I had two real highlights on my last trip. One was special on a personal level, the other was just plain spectacular.
The first highlight was my first landing at Point Wild on Elephant Island. Those of you who know your Antarctic history will remember that this is the place where the bulk (22) of Sir Ernest Shackleton's men lived from April through August 1916. They were rescued from Point Wild by Chilean Captain Louis Pardo in the Yelcho after Shackleton and five men, including Tom Crean, sailed to South Georgia to find help.
Point Wild. The location of the shelter the men used is right below the dark triangle of rock in the center of the photo. Lots of Chistrap Penguins breeding there now.

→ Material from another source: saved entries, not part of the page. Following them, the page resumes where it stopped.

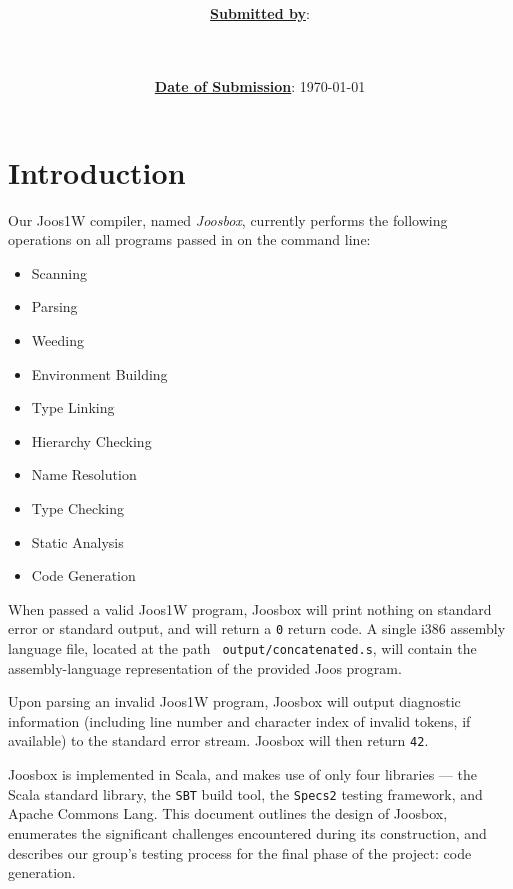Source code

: \documentclass[letterpaper]{article}
\title{\course \\ \term \\ \project}
\date{\ul{\textbf{Date of Submission}}: \today}
\author{\ul{\textbf{Submitted by}}: \\ \indent \wenhao \\ \indent \chris \\ \indent \peter}
\begin{document}
  \maketitle
  \thispagestyle{empty}
  \clearpage

  \setcounter{page}{1}

  \clearpage
  \section{Introduction}

  Our Joos1W compiler, named {\em Joosbox}, currently performs the following
  operations on all programs passed in on the command line:

  \begin{itemize}
    \item Scanning
    \item Parsing
    \item Weeding
    \item Environment Building
    \item Type Linking
    \item Hierarchy Checking
    \item Name Resolution
    \item Type Checking
    \item Static Analysis
    \item Code Generation
  \end{itemize}

  When passed a valid Joos1W program, Joosbox will print nothing on standard
  error or standard output, and will return a {\tt 0} return code. A single
  i386 assembly language file, located at the path {\tt
  output/concatenated.s}, will contain the assembly-language representation of
  the provided Joos program.

  Upon parsing an invalid Joos1W program, Joosbox will output diagnostic
  information (including line number and character index of invalid tokens, if
  available) to the standard error stream. Joosbox will then return {\tt 42}.

  Joosbox is implemented in Scala, and makes use of only four libraries ---
  the Scala standard library, the {\tt SBT} build tool, the {\tt Specs2}
  testing framework, and Apache Commons Lang. This document outlines the
  design of Joosbox, enumerates the significant challenges encountered during
  its construction, and describes our group's testing process for the final
  phase of the project: code generation.
\end{document}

I have been fortunate to visit many important historical locations of Shackleton's Imperial Trans-Antarctic Expedition over the years. In February 2005 I was very privileged to visit South Georgia and see the first landing site at King Haakon Bay, the eventual starting point for an unbelievable hike across South Georgia. I was also lucky enough be be able to trace a portion of the route that Shackleton, Crean, and Worsley took as they headed from Fortuna Bay into Stromness including a look at the waterfall they climbed down as they headed towards the station and a visit to the periphery of the station itself (it is closed to entry for safety reasons). I have visited Shackleton's grave at Grytviken. Point Wild was the last place I could visit of significance to the expedition* and probably the hardest to get to. I have seen Point Wild a few times but landings were not an option on any of the past trips, primarily because the point is so exposed and the swell usually will not permit a landing. This time there was no swell and even better, the large boulders that form the middle of the point were covered in a nice layer of snow making it easier to walk around. Nothing of the expedition remains on the point and the only reminder of the expedition is a bronze bust of Captian Louis Pardo.
Point Wild with a bronze bust of Louis Pardo and the National Geographic Endeavour in the background.
To top it off I was able to share this experience with Edward Shaw, a naturalist with Lindblad whom I had recently met, who also was enjoying landing at the site for the first time. Eduardo is a great guy and I look forward to more trips with him in the future.
Me, Eduardo, and Stefan Lundgren at our usual breakfast dining area.
Next, the spectacular special part of the trip.
*The South Pole Inn at Annascaul in Co. Kerry Ireland, home of Tom Crean is another place on my list but more because of Tom Crean than the expedition alone. I can't resist posting his photo again.